**EXERCISE PROMPT:**
Look through the data below and say how many of its lines contain "repository", adding nothing else.

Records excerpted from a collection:
= = = =
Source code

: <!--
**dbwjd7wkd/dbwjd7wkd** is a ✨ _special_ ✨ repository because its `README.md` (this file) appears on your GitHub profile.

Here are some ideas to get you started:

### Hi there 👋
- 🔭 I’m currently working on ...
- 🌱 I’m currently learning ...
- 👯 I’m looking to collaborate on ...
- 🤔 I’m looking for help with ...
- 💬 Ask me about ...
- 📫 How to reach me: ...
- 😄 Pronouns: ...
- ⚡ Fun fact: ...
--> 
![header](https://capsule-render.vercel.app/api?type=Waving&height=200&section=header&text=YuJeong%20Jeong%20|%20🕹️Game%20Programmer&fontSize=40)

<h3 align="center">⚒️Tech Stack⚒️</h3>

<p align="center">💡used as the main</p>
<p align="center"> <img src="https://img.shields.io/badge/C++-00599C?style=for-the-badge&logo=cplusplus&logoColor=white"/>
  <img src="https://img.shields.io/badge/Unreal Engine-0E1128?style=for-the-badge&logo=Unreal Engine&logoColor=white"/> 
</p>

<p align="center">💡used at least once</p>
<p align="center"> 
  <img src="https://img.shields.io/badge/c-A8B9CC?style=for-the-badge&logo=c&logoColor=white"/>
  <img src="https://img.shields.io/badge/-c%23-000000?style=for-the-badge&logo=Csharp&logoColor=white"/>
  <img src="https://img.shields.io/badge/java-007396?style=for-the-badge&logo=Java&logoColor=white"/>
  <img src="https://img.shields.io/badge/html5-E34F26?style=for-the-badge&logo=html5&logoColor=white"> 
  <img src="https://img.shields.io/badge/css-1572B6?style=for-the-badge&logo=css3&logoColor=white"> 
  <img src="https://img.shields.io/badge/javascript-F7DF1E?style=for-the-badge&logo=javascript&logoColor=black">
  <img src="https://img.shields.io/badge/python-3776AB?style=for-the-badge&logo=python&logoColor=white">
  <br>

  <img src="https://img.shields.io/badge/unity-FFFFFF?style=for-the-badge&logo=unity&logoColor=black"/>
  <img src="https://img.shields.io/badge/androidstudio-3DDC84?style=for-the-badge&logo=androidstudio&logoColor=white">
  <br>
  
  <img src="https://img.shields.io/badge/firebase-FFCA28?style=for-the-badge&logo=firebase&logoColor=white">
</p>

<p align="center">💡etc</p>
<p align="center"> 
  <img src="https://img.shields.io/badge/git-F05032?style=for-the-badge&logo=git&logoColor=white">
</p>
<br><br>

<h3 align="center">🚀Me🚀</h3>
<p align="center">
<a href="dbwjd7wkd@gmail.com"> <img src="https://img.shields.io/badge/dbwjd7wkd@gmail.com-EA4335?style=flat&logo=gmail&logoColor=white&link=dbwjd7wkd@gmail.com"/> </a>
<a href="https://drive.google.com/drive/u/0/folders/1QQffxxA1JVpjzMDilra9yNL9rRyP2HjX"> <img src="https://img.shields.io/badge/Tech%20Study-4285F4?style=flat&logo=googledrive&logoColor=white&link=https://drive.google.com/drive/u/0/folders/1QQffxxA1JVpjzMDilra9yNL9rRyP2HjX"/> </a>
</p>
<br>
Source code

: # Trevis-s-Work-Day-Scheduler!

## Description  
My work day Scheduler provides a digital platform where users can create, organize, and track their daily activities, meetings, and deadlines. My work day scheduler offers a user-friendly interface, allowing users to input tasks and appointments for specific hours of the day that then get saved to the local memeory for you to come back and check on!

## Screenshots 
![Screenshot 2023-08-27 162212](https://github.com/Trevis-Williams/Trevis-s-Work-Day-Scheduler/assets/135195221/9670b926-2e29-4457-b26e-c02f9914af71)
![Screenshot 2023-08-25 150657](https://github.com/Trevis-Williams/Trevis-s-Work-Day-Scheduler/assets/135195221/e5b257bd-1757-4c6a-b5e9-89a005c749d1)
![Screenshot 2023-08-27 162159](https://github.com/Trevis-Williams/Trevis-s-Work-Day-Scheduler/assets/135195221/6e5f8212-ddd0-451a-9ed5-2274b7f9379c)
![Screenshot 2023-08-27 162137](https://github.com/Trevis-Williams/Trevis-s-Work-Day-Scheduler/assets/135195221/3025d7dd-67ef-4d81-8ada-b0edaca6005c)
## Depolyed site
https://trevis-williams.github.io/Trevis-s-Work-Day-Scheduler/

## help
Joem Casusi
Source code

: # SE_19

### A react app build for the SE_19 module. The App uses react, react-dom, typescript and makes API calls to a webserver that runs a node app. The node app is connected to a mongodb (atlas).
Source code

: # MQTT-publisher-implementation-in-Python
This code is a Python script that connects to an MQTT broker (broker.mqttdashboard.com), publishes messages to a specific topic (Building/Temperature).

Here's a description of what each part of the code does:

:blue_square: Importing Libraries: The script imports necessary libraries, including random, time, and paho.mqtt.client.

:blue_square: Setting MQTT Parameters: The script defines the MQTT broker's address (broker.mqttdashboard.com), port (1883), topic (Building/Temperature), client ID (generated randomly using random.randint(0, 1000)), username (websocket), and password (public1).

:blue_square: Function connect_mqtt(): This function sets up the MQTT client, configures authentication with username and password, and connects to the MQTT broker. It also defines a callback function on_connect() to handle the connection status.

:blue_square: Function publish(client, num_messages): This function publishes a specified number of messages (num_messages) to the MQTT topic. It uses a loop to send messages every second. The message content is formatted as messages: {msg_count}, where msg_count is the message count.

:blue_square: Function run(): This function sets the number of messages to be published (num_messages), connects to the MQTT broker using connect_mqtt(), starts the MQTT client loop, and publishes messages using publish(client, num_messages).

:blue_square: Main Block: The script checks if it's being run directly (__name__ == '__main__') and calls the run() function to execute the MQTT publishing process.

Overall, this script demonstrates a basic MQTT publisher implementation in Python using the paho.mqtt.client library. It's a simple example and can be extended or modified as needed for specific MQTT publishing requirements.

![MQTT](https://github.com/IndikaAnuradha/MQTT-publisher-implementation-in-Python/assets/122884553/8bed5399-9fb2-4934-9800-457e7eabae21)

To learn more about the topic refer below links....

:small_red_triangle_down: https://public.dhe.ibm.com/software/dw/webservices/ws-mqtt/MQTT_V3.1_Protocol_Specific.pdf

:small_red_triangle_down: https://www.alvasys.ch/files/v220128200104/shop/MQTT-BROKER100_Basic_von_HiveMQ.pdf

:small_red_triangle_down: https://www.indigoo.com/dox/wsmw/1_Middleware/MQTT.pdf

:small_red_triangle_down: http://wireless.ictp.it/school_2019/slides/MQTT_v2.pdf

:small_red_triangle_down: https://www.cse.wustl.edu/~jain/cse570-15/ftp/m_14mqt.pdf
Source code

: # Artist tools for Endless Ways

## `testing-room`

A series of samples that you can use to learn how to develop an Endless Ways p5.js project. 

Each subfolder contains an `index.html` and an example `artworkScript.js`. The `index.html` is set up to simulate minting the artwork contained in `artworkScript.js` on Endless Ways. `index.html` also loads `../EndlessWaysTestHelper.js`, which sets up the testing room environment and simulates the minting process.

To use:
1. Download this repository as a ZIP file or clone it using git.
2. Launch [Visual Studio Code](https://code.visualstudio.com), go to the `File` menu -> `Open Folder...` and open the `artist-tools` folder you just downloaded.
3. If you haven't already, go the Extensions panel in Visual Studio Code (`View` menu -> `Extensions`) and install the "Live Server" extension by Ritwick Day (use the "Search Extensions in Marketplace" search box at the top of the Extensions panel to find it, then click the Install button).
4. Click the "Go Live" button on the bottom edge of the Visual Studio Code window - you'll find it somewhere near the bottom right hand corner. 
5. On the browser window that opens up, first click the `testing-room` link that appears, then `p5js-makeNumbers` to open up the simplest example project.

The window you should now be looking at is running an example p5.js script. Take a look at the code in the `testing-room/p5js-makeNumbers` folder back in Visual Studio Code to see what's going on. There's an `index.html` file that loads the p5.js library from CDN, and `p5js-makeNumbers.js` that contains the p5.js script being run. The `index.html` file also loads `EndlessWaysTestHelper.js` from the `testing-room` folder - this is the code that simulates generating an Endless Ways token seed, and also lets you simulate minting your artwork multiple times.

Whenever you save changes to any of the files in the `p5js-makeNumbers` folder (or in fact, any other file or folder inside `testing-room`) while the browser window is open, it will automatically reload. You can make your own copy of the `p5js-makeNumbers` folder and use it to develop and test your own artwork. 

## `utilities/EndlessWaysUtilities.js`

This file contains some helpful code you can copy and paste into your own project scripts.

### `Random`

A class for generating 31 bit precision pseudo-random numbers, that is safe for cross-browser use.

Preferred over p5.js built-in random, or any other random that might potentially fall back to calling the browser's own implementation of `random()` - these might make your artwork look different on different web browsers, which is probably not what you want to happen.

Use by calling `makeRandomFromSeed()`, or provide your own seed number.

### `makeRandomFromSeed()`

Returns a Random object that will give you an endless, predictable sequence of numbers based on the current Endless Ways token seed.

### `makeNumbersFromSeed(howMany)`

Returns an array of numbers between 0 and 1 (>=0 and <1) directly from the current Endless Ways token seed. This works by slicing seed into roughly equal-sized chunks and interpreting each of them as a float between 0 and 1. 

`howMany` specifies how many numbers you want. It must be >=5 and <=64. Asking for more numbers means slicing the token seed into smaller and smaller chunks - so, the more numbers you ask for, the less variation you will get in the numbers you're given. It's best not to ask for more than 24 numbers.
= = = =
**SOLUTION FOR THIS PROBLEM:**
2